West Virginia touted that Final Four’s MOP, Jerry West. Zeke from Cabin Creek scored 28 points against a Cal team coached by Pete Newell, a man who preferred to teach big men as an instructor, instead of enduring the all-consuming stress of live in-game coaching. Newell got the better of John Wooden when he reigned in Berkeley and the Wizard of Westwood had not yet earned his nickname at UCLA; had Newell been able and willing to stomach the pressures of the coaching profession, the history of college basketball — in the West and throughout the nation — might have been dramatically different.
At any rate, Newell did not step away from the bench before his best California crew fended off West’s best effort in 1959. The 71-70 win belongs in the pantheon of great national championship tussles.
6 – 1989
The 1980s represented one long, continuous gift to the sport of college basketball and its community of fans. No decade produced more unforgettable championship games or more indelible Final Four moments that will stand the test of time.
The 1988 title game (Kansas-Oklahoma) and the 1986 clash (Louisville-Duke) were terrific games… and they didn’t even make the cut. The 1983 title fight (North Carolina State-Houston) represents one of the most historic and written-about games in the sport’s history, but the way in which it was decided — one team fouling the other on a repeated basis, getting the stream of missed front ends it sought — makes Wolfpack-Cougars something less than an all-timer in terms of pure quality.
Michigan-Seton Hall overflowed with electricity and excellence, primarily from Michigan’s Glen Rice and Seton Hall’s John Morton. The two sharpshooters engaged in a memorable duel on a night when two schools that had been removed from the college basketball spotlight for much of the 1980s were able to close the decade with a flourish. Neither team was a top-two seed in that NCAA tournament. Arizona, Illinois, Georgetown, and other heavyweights didn’t reach “Monday Night,” as the title game is sometimes referred to in shorthand. This might have been a middleweight or welterweight contest, but it soared in Seattle.

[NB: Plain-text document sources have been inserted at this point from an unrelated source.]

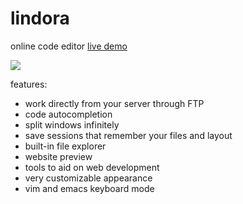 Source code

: lindora
=======

online code editor
[live demo](http://lindora.localghost.webfactional.com)

![](http://i.imgur.com/4NyG3qs.png)

features:
- work directly from your server through FTP
- code autocompletion
- split windows infinitely
- save sessions that remember your files and layout
- built-in file explorer
- website preview
- tools to aid on web development
- very customizable appearance
- vim and emacs keyboard mode
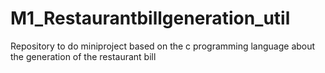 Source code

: # M1_Restaurantbillgeneration_util
Repository to do miniproject based on the c programming language about the generation of the restaurant bill 
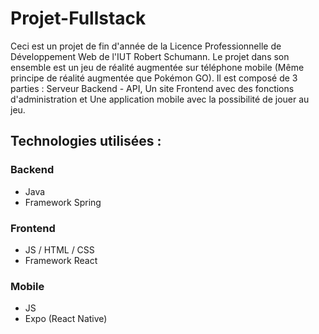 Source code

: # Projet-Fullstack

Ceci est un projet de fin d'année de la Licence Professionnelle de Développement Web de l'IUT Robert Schumann. Le projet dans son ensemble est un jeu de réalité augmentée sur téléphone mobile (Même principe de réalité augmentée que Pokémon GO).
Il est composé de 3 parties : Serveur Backend - API, Un site Frontend avec des fonctions d'administration et Une application mobile avec la possibilité de jouer au jeu.

## Technologies utilisées :

### Backend
* Java
* Framework Spring

### Frontend
* JS / HTML / CSS
* Framework React

### Mobile
* JS
* Expo (React Native)

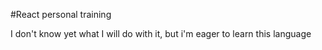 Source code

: #React personal training

I don't know yet what I will do with it, but i'm eager to learn this language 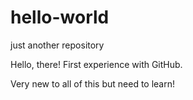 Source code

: # hello-world
just another repository

Hello, there!  First experience with GitHub.

Very new to all of this but need to learn!
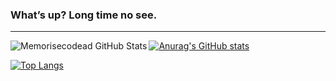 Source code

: ### What’s up? Long time no see.
---

<img align="left" alt ="Memorisecodead GitHub Stats" src = "https://github-readme-stats.vercel.app/api?username=memorisecodead&border_color=true&theme=dark" secondsrc = "https://github-readme-stats.vercel.app/api?username=anuraghazra&rank_icon=github"/>

[![Anurag's GitHub stats](https://github-readme-stats.vercel.app/api?username=anuraghazra&rank_icon=github)](https://github.com/anuraghazra/github-readme-stats)

[![Top Langs](https://github-readme-stats.vercel.app/api/top-langs/?username=memorisecodead&hide_progress=true&theme=dark)](https://github.com/anuraghazra/github-readme-stats)
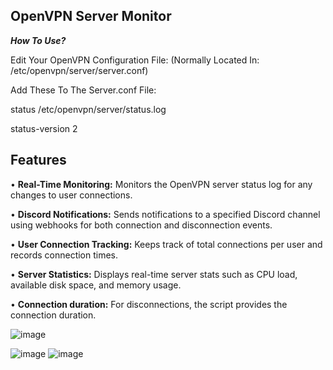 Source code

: ## OpenVPN Server Monitor

***How To Use?***

Edit Your OpenVPN Configuration File: (Normally Located In: /etc/openvpn/server/server.conf)

Add These To The Server.conf File:

status /etc/openvpn/server/status.log

status-version 2


## Features

• **Real-Time Monitoring:** Monitors the OpenVPN server status log for any changes to user connections.

• **Discord Notifications:** Sends notifications to a specified Discord channel using webhooks for both connection and disconnection events.

• **User Connection Tracking:** Keeps track of total connections per user and records connection times.

• **Server Statistics:** Displays real-time server stats such as CPU load, available disk space, and memory usage.

• **Connection duration:** For disconnections, the script provides the connection duration.


![image](https://github.com/user-attachments/assets/52668b7f-1dfa-4141-9730-52cc2064b6b1)


![image](https://github.com/user-attachments/assets/f3f36026-814f-4a48-9c94-25c05799618d) ![image](https://github.com/user-attachments/assets/4316ba26-f513-40fe-9011-f18fb9bd43a4)

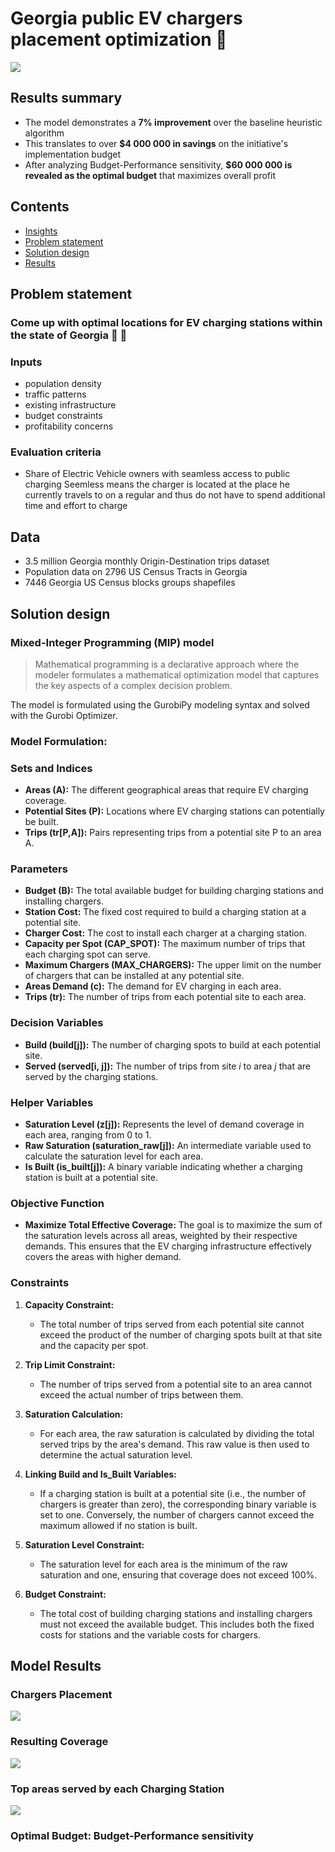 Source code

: # Georgia public EV chargers placement optimization 🔮

![](assets/front_animation.gif)

## Results summary

* The model demonstrates a **7% improvement** over the baseline heuristic algorithm
* This translates to over **$4 000 000 in savings** on the initiative's implementation budget
* After analyzing Budget-Performance sensitivity, **$60 000 000 is revealed as the optimal budget** that maximizes overall profit



## Contents
- [Insights](#insights)
- [Problem statement](#problem-statement)
- [Solution design](#solution-design)
- [Results](#model-results)



## Problem statement
### Come up with optimal locations for EV charging stations within the state of Georgia 🚗 🔌 


### Inputs
- population density
- traffic patterns
- existing infrastructure
- budget constraints
- profitability concerns


### Evaluation criteria
-  Share of Electric Vehicle owners with seamless access to public charging
Seemless means the charger is located at the place he currently travels to on a regular and thus do not have to spend additional time and effort to charge


## Data
- 3.5 million Georgia monthly Origin-Destination trips dataset
- Population data on 2796 US Census Tracts in Georgia
- 7446 Georgia US Census blocks groups shapefiles


## Solution design
### Mixed-Integer Programming (MIP) model

> Mathematical programming is a declarative approach where the modeler formulates a mathematical optimization model that captures the key aspects of a complex decision problem. 

The model is formulated using the GurobiPy modeling syntax and solved with the Gurobi Optimizer.


### Model Formulation:

### Sets and Indices
- **Areas (A):** The different geographical areas that require EV charging coverage.
- **Potential Sites (P):** Locations where EV charging stations can potentially be built.
- **Trips (tr[P,A]):** Pairs representing trips from a potential site P to an area A.

### Parameters
- **Budget (B):** The total available budget for building charging stations and installing chargers.
- **Station Cost:** The fixed cost required to build a charging station at a potential site.
- **Charger Cost:** The cost to install each charger at a charging station.
- **Capacity per Spot (CAP_SPOT):** The maximum number of trips that each charging spot can serve.
- **Maximum Chargers (MAX_CHARGERS):** The upper limit on the number of chargers that can be installed at any potential site.
- **Areas Demand (c):** The demand for EV charging in each area.
- **Trips (tr):** The number of trips from each potential site to each area.

### Decision Variables
- **Build (build[j]):** The number of charging spots to build at each potential site.
- **Served (served[i, j]):** The number of trips from site *i* to area *j* that are served by the charging stations.

### Helper Variables
- **Saturation Level (z[j]):** Represents the level of demand coverage in each area, ranging from 0 to 1.
- **Raw Saturation (saturation_raw[j]):** An intermediate variable used to calculate the saturation level for each area.
- **Is Built (is_built[j]):** A binary variable indicating whether a charging station is built at a potential site.

### Objective Function
- **Maximize Total Effective Coverage:** The goal is to maximize the sum of the saturation levels across all areas, weighted by their respective demands. This ensures that the EV charging infrastructure effectively covers the areas with higher demand.

### Constraints

1. **Capacity Constraint:**
   - The total number of trips served from each potential site cannot exceed the product of the number of charging spots built at that site and the capacity per spot.

2. **Trip Limit Constraint:**
   - The number of trips served from a potential site to an area cannot exceed the actual number of trips between them.

3. **Saturation Calculation:**
   - For each area, the raw saturation is calculated by dividing the total served trips by the area's demand. This raw value is then used to determine the actual saturation level.

4. **Linking Build and Is_Built Variables:**
   - If a charging station is built at a potential site (i.e., the number of chargers is greater than zero), the corresponding binary variable is set to one. Conversely, the number of chargers cannot exceed the maximum allowed if no station is built.

5. **Saturation Level Constraint:**
   - The saturation level for each area is the minimum of the raw saturation and one, ensuring that coverage does not exceed 100%.

6. **Budget Constraint:**
   - The total cost of building charging stations and installing chargers must not exceed the available budget. This includes both the fixed costs for stations and the variable costs for chargers.




## Model Results
### Chargers Placement
![](assets/placement.png)

### Resulting Coverage
![](assets/coverage.png)

### Top areas served by each Charging Station
![](assets/trips.png)

### Optimal Budget: Budget-Performance sensitivity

The main reason this game isn’t higher on the list is that it was decided by a phantom foul call on Seton Hall’s Gerald Greene with three seconds left in overtime, enabling Michigan’s Rumeal Robinson to hit two foul shots and win the game for interim head coach Steve Fisher.
5 – 2005
“The 2005 NCAA Tournament began in March; it ended in April; and it belonged to (Sean) May.”
Jim Nantz’s best line in a 24-year career as the TV voice of the Final Four came at the end of North Carolina’s riveting win over Illinois in St. Louis. Sean May, Raymond Felton, Marvin Williams, and the rest of the Tar Heels proved to be slightly stronger than Luther Head, Deron Williams, and the Fighting Illini in a mighty collision of titans that was everything hoopheads hoped it would become.
4 – 1987
The Syracuse Orangemen (now the Orange) carried the run of play for most of this game, dominating above the rim with Derrick Coleman and Rony Seikaly in a manner Kentucky hopes to replicate one more time against Connecticut. Yet, Indiana stayed in the hunt because of the long-range marksmanship of Steve Alford, the player who benefited more than anyone else in the 1986-’87 season from the introduction of the three-point shot.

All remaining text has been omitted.